In case this all sounds like I didn't enjoy Forever Amber, let me just assure you, that is completely not the case. I read it on Saturday from start to finish, with a short break in between to read Purple Hibiscus (better quality novel but sad) and frequent pauses to update my family on Amber's latest doings, and it was most absorbing. My family members kept asking me what she was up to if I didn't let them know with a promptness, and towards the end my sister Bonnie and I were sitting on one of the couches reading the last few pages over each other's shoulders (starting with the naked dress, the details of which I was not explaining to Bonnie with adequate eloquence, and going on until she sails off at the end).

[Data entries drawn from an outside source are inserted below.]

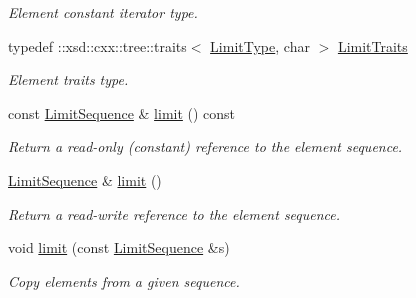 \begin{DoxyCompactItemize}
\begin{DoxyCompactList}\small\item\em Element constant iterator type. \item\end{DoxyCompactList}\item 
\hypertarget{classopenstack_1_1xml_1_1AbsoluteLimits_a5bc4b27e58fd8e8772a4ba01e15d78e8}{
typedef ::xsd::cxx::tree::traits$<$ \hyperlink{classopenstack_1_1xml_1_1AbsoluteLimit}{LimitType}, char $>$ \hyperlink{classopenstack_1_1xml_1_1AbsoluteLimits_a5bc4b27e58fd8e8772a4ba01e15d78e8}{LimitTraits}}
\label{classopenstack_1_1xml_1_1AbsoluteLimits_a5bc4b27e58fd8e8772a4ba01e15d78e8}

\begin{DoxyCompactList}\small\item\em Element traits type. \item\end{DoxyCompactList}\item 
const \hyperlink{classopenstack_1_1xml_1_1AbsoluteLimits_ab7c2c30ecf1fa25041fc712630ea5169}{LimitSequence} \& \hyperlink{classopenstack_1_1xml_1_1AbsoluteLimits_a63f1842d92896386370606d3d9d74568}{limit} () const 
\begin{DoxyCompactList}\small\item\em Return a read-\/only (constant) reference to the element sequence. \item\end{DoxyCompactList}\item 
\hyperlink{classopenstack_1_1xml_1_1AbsoluteLimits_ab7c2c30ecf1fa25041fc712630ea5169}{LimitSequence} \& \hyperlink{classopenstack_1_1xml_1_1AbsoluteLimits_a14337866fadad060837be0386533712d}{limit} ()
\begin{DoxyCompactList}\small\item\em Return a read-\/write reference to the element sequence. \item\end{DoxyCompactList}\item 
void \hyperlink{classopenstack_1_1xml_1_1AbsoluteLimits_ac3abc711d05dbe291b341872b860d1e8}{limit} (const \hyperlink{classopenstack_1_1xml_1_1AbsoluteLimits_ab7c2c30ecf1fa25041fc712630ea5169}{LimitSequence} \&s)
\begin{DoxyCompactList}\small\item\em Copy elements from a given sequence. \item\end{DoxyCompactList}\end{DoxyCompactItemize}
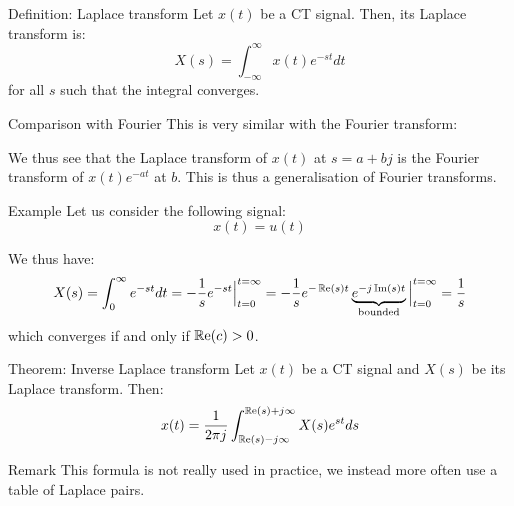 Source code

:\documentclass[a4paper]{article}
\begin{document}
\begin{parag}{Definition: Laplace transform}
    Let $x\left(t\right)$ be a CT signal. Then, its Laplace transform is: 
    \[X\left(s\right) = \int_{-\infty}^{\infty} x\left(t\right) e^{-s t}dt\]
    for all $s$ such that the integral converges.

    \begin{subparag}{Comparison with Fourier}
        This is very similar with the Fourier transform: 
         
        We thus see that the Laplace transform of $x\left(t\right)$ at $s = a + bj$ is the Fourier transform of $x\left(t\right)e^{-at}$ at $b$. This is thus a generalisation of Fourier transforms.
    \end{subparag}
\end{parag}

\begin{parag}{Example}
    Let us consider the following signal: 
    \[x\left(t\right) = u\left(t\right)\]
    
    We thus have: 
    \[X\left(s\right) = \int_{0}^{\infty} e^{-s t} dt = -\frac{1}{s} e^{-s t} \eval_{t=0}^{t=\infty} = -\frac{1}{s} e^{-\cre\left(s\right)t} \underbrace{e^{-j \cim\left(s\right)t}}_{\text{bounded}} \eval_{t=0}^{t=\infty} = \frac{1}{s}\]
    which converges if and only if $\cre\left(c\right) > 0$.
\end{parag}

\begin{parag}{Theorem: Inverse Laplace transform}
    Let $x\left(t\right)$ be a CT signal and $X\left(s\right)$ be its Laplace transform. Then: 
    \[x\left(t\right) = \frac{1}{2\pi j} \int_{\cre\left(s\right) - j\infty}^{\cre\left(s\right) + j\infty} X\left(s\right) e^{s t}ds\]
    
    \begin{subparag}{Remark}
        This formula is not really used in practice, we instead more often use a table of Laplace pairs.
    \end{subparag}
\end{parag}
\end{document}
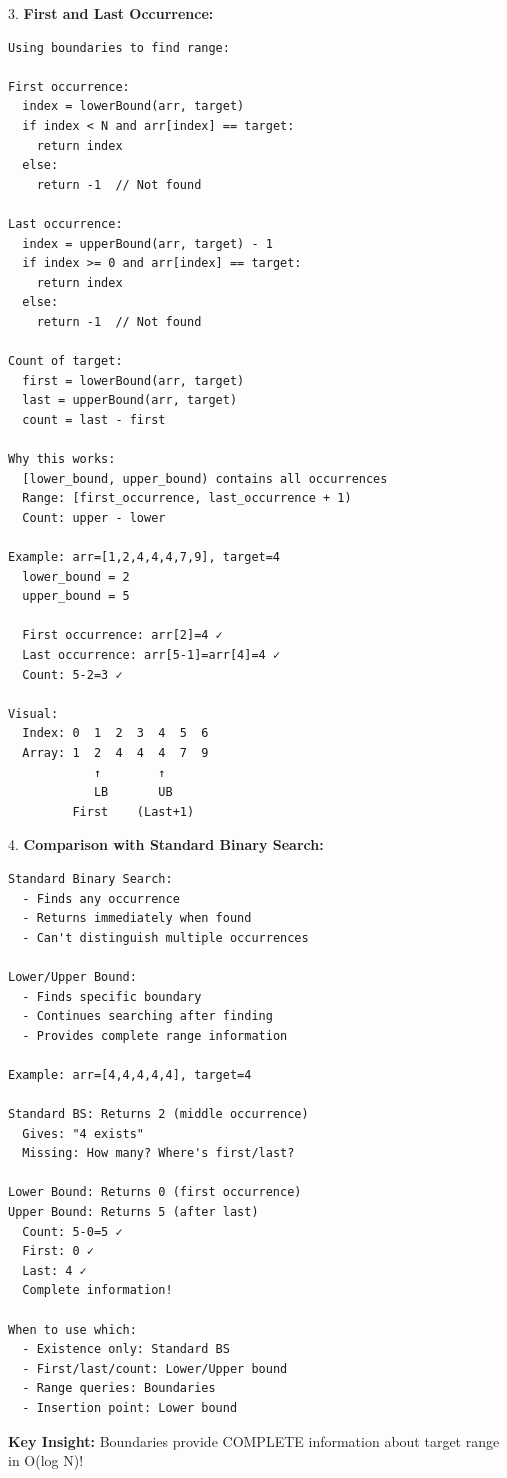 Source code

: \documentclass[11pt,a4paper,oneside]{book}
\begin{document}
\begin{tcolorbox}[
    enhanced,breakable,
    colback=white,
    colframe=deepblue,
    boxrule=1.5pt,
    arc=3mm,
    title=\textbf{The Boundary Search Paradigm}
]
3. \textbf{First and Last Occurrence:}
\begin{verbatim}
Using boundaries to find range:

First occurrence:
  index = lowerBound(arr, target)
  if index < N and arr[index] == target:
    return index
  else:
    return -1  // Not found

Last occurrence:
  index = upperBound(arr, target) - 1
  if index >= 0 and arr[index] == target:
    return index
  else:
    return -1  // Not found

Count of target:
  first = lowerBound(arr, target)
  last = upperBound(arr, target)
  count = last - first

Why this works:
  [lower_bound, upper_bound) contains all occurrences
  Range: [first_occurrence, last_occurrence + 1)
  Count: upper - lower

Example: arr=[1,2,4,4,4,7,9], target=4
  lower_bound = 2
  upper_bound = 5
  
  First occurrence: arr[2]=4 ✓
  Last occurrence: arr[5-1]=arr[4]=4 ✓
  Count: 5-2=3 ✓

Visual:
  Index: 0  1  2  3  4  5  6
  Array: 1  2  4  4  4  7  9
            ↑        ↑
            LB       UB
         First    (Last+1)
\end{verbatim}

4. \textbf{Comparison with Standard Binary Search:}
\begin{verbatim}
Standard Binary Search:
  - Finds any occurrence
  - Returns immediately when found
  - Can't distinguish multiple occurrences

Lower/Upper Bound:
  - Finds specific boundary
  - Continues searching after finding
  - Provides complete range information

Example: arr=[4,4,4,4,4], target=4

Standard BS: Returns 2 (middle occurrence)
  Gives: "4 exists"
  Missing: How many? Where's first/last?

Lower Bound: Returns 0 (first occurrence)
Upper Bound: Returns 5 (after last)
  Count: 5-0=5 ✓
  First: 0 ✓
  Last: 4 ✓
  Complete information!

When to use which:
  - Existence only: Standard BS
  - First/last/count: Lower/Upper bound
  - Range queries: Boundaries
  - Insertion point: Lower bound
\end{verbatim}

\textbf{Key Insight:}
Boundaries provide COMPLETE information about target range in O(log N)!
\end{tcolorbox}
\end{document}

Just to give you an idea of how this book goes, I was explaining to my cousin and my mother how Amber had run away from her tedious rural life with her true love Bruce Carlton and how she had gotten pregnant and married (not to her true love) and dumped in the debtor's prison and placed under the protection of Black Jack the Highwayman who made her help with his heists and was never very much use at paying off her debts, and my cousin said, "That can't all have happened! You're not even a quarter of the way through the book!"
I was, but it did.
Apparently this was written by an American (or Canadian?) lady during World War II, and apparently it got banned in several states and the Catholic Church had some severe things to say about it; and because it is an old and classic and genre-creating historical romance, and because actually it is not badly written (the descriptions of Amber's clothes are yummy), I feel justified in assuring myself that I am not in fact a trashy-romance-novel-reader, but an Ardent Lover of the Classics.